ACTIVITY -> Your response should consist solely of the records, written out exactly.
::: RECORDED INFORMATION :::
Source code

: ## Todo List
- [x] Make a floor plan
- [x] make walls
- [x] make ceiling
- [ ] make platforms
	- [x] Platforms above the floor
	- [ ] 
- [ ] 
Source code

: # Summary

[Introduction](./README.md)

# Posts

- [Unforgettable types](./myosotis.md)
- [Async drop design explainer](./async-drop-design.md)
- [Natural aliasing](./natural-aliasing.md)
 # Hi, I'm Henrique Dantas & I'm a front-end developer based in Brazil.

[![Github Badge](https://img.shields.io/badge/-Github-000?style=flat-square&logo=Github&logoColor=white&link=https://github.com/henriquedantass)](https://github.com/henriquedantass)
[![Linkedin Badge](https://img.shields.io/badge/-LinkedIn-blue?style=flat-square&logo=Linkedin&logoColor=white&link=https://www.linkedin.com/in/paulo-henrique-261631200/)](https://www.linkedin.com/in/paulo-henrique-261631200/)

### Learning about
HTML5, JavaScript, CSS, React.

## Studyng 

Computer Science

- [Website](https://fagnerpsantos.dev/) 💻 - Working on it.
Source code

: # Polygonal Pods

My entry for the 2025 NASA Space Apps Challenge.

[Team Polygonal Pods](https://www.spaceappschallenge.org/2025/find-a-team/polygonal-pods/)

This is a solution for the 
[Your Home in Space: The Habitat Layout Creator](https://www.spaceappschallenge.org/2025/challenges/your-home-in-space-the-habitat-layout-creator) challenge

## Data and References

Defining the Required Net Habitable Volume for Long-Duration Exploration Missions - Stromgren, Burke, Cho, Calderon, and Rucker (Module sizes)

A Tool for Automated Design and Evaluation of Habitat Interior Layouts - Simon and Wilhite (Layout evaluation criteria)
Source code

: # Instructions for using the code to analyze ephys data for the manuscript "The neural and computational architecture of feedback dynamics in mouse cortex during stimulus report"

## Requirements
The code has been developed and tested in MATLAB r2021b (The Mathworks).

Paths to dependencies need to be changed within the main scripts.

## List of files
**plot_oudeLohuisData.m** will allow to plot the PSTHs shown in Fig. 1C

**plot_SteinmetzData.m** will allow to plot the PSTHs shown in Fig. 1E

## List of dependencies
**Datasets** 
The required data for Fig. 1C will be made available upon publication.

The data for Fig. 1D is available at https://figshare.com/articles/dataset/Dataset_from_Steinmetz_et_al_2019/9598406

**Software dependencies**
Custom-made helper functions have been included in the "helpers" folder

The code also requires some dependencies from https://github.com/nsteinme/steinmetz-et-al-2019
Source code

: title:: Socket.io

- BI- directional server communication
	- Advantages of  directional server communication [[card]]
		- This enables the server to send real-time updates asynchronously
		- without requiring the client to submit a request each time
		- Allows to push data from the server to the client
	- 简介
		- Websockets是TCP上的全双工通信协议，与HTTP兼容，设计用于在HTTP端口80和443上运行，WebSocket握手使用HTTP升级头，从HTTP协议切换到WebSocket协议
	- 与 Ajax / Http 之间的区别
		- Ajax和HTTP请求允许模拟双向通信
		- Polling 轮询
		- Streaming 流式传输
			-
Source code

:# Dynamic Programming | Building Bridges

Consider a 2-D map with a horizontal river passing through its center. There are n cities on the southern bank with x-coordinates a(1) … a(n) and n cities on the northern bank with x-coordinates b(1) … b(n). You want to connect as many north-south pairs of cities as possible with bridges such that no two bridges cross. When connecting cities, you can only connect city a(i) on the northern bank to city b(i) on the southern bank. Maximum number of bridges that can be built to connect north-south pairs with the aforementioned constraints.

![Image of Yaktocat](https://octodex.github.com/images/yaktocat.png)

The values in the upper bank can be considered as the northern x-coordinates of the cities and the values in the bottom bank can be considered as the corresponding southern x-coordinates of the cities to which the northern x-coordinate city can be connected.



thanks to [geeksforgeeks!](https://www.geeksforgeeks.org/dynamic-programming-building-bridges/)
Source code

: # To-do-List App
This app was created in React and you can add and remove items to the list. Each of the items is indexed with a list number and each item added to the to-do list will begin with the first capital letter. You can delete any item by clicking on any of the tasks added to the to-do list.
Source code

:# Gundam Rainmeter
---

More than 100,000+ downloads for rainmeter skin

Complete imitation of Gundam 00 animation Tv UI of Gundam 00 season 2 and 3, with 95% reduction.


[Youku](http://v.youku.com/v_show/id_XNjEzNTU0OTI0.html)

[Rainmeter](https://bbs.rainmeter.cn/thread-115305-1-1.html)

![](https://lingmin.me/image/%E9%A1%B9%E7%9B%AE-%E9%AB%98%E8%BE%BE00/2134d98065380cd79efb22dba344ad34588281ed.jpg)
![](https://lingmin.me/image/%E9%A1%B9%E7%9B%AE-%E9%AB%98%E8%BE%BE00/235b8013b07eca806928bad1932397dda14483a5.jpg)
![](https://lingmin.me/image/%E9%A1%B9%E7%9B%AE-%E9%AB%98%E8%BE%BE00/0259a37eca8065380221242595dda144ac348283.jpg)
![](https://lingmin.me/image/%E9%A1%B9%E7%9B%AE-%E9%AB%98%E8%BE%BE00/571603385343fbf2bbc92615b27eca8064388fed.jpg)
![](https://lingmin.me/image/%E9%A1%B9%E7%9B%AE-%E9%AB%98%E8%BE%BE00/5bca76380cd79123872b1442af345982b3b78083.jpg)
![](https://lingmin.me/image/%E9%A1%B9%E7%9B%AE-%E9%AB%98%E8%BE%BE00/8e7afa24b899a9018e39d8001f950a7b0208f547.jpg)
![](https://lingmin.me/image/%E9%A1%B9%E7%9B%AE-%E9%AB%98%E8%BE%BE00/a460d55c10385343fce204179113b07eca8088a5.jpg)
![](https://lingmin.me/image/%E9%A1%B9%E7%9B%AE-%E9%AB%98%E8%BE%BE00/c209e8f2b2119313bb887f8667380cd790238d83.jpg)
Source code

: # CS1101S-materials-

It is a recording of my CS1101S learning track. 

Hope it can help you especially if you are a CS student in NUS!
:::
ANSWER BOX ->
Source code

: ## Todo List
- [x] Make a floor plan
- [x] make walls
- [x] make ceiling
- [ ] make platforms
	- [x] Platforms above the floor
	- [ ] 
- [ ] 
Source code

: # Summary

[Introduction](./README.md)

# Posts

- [Unforgettable types](./myosotis.md)
- [Async drop design explainer](./async-drop-design.md)
- [Natural aliasing](./natural-aliasing.md)
 # Hi, I'm Henrique Dantas & I'm a front-end developer based in Brazil.

[![Github Badge](https://img.shields.io/badge/-Github-000?style=flat-square&logo=Github&logoColor=white&link=https://github.com/henriquedantass)](https://github.com/henriquedantass)
[![Linkedin Badge](https://img.shields.io/badge/-LinkedIn-blue?style=flat-square&logo=Linkedin&logoColor=white&link=https://www.linkedin.com/in/paulo-henrique-261631200/)](https://www.linkedin.com/in/paulo-henrique-261631200/)

### Learning about
HTML5, JavaScript, CSS, React.

## Studyng 

Computer Science

- [Website](https://fagnerpsantos.dev/) 💻 - Working on it.
Source code

: # Polygonal Pods

My entry for the 2025 NASA Space Apps Challenge.

[Team Polygonal Pods](https://www.spaceappschallenge.org/2025/find-a-team/polygonal-pods/)

This is a solution for the 
[Your Home in Space: The Habitat Layout Creator](https://www.spaceappschallenge.org/2025/challenges/your-home-in-space-the-habitat-layout-creator) challenge

## Data and References

Defining the Required Net Habitable Volume for Long-Duration Exploration Missions - Stromgren, Burke, Cho, Calderon, and Rucker (Module sizes)

A Tool for Automated Design and Evaluation of Habitat Interior Layouts - Simon and Wilhite (Layout evaluation criteria)
Source code

: # Instructions for using the code to analyze ephys data for the manuscript "The neural and computational architecture of feedback dynamics in mouse cortex during stimulus report"

## Requirements
The code has been developed and tested in MATLAB r2021b (The Mathworks).

Paths to dependencies need to be changed within the main scripts.

## List of files
**plot_oudeLohuisData.m** will allow to plot the PSTHs shown in Fig. 1C

**plot_SteinmetzData.m** will allow to plot the PSTHs shown in Fig. 1E

## List of dependencies
**Datasets** 
The required data for Fig. 1C will be made available upon publication.

The data for Fig. 1D is available at https://figshare.com/articles/dataset/Dataset_from_Steinmetz_et_al_2019/9598406

**Software dependencies**
Custom-made helper functions have been included in the "helpers" folder

The code also requires some dependencies from https://github.com/nsteinme/steinmetz-et-al-2019
Source code

: title:: Socket.io

- BI- directional server communication
	- Advantages of  directional server communication [[card]]
		- This enables the server to send real-time updates asynchronously
		- without requiring the client to submit a request each time
		- Allows to push data from the server to the client
	- 简介
		- Websockets是TCP上的全双工通信协议，与HTTP兼容，设计用于在HTTP端口80和443上运行，WebSocket握手使用HTTP升级头，从HTTP协议切换到WebSocket协议
	- 与 Ajax / Http 之间的区别
		- Ajax和HTTP请求允许模拟双向通信
		- Polling 轮询
		- Streaming 流式传输
			-
Source code

:# Dynamic Programming | Building Bridges

Consider a 2-D map with a horizontal river passing through its center. There are n cities on the southern bank with x-coordinates a(1) … a(n) and n cities on the northern bank with x-coordinates b(1) … b(n). You want to connect as many north-south pairs of cities as possible with bridges such that no two bridges cross. When connecting cities, you can only connect city a(i) on the northern bank to city b(i) on the southern bank. Maximum number of bridges that can be built to connect north-south pairs with the aforementioned constraints.

![Image of Yaktocat](https://octodex.github.com/images/yaktocat.png)

The values in the upper bank can be considered as the northern x-coordinates of the cities and the values in the bottom bank can be considered as the corresponding southern x-coordinates of the cities to which the northern x-coordinate city can be connected.



thanks to [geeksforgeeks!](https://www.geeksforgeeks.org/dynamic-programming-building-bridges/)
Source code

: # To-do-List App
This app was created in React and you can add and remove items to the list. Each of the items is indexed with a list number and each item added to the to-do list will begin with the first capital letter. You can delete any item by clicking on any of the tasks added to the to-do list.
Source code

:# Gundam Rainmeter
---

More than 100,000+ downloads for rainmeter skin

Complete imitation of Gundam 00 animation Tv UI of Gundam 00 season 2 and 3, with 95% reduction.


[Youku](http://v.youku.com/v_show/id_XNjEzNTU0OTI0.html)

[Rainmeter](https://bbs.rainmeter.cn/thread-115305-1-1.html)

![](https://lingmin.me/image/%E9%A1%B9%E7%9B%AE-%E9%AB%98%E8%BE%BE00/2134d98065380cd79efb22dba344ad34588281ed.jpg)
![](https://lingmin.me/image/%E9%A1%B9%E7%9B%AE-%E9%AB%98%E8%BE%BE00/235b8013b07eca806928bad1932397dda14483a5.jpg)
![](https://lingmin.me/image/%E9%A1%B9%E7%9B%AE-%E9%AB%98%E8%BE%BE00/0259a37eca8065380221242595dda144ac348283.jpg)
![](https://lingmin.me/image/%E9%A1%B9%E7%9B%AE-%E9%AB%98%E8%BE%BE00/571603385343fbf2bbc92615b27eca8064388fed.jpg)
![](https://lingmin.me/image/%E9%A1%B9%E7%9B%AE-%E9%AB%98%E8%BE%BE00/5bca76380cd79123872b1442af345982b3b78083.jpg)
![](https://lingmin.me/image/%E9%A1%B9%E7%9B%AE-%E9%AB%98%E8%BE%BE00/8e7afa24b899a9018e39d8001f950a7b0208f547.jpg)
![](https://lingmin.me/image/%E9%A1%B9%E7%9B%AE-%E9%AB%98%E8%BE%BE00/a460d55c10385343fce204179113b07eca8088a5.jpg)
![](https://lingmin.me/image/%E9%A1%B9%E7%9B%AE-%E9%AB%98%E8%BE%BE00/c209e8f2b2119313bb887f8667380cd790238d83.jpg)
Source code

: # CS1101S-materials-

It is a recording of my CS1101S learning track. 

Hope it can help you especially if you are a CS student in NUS!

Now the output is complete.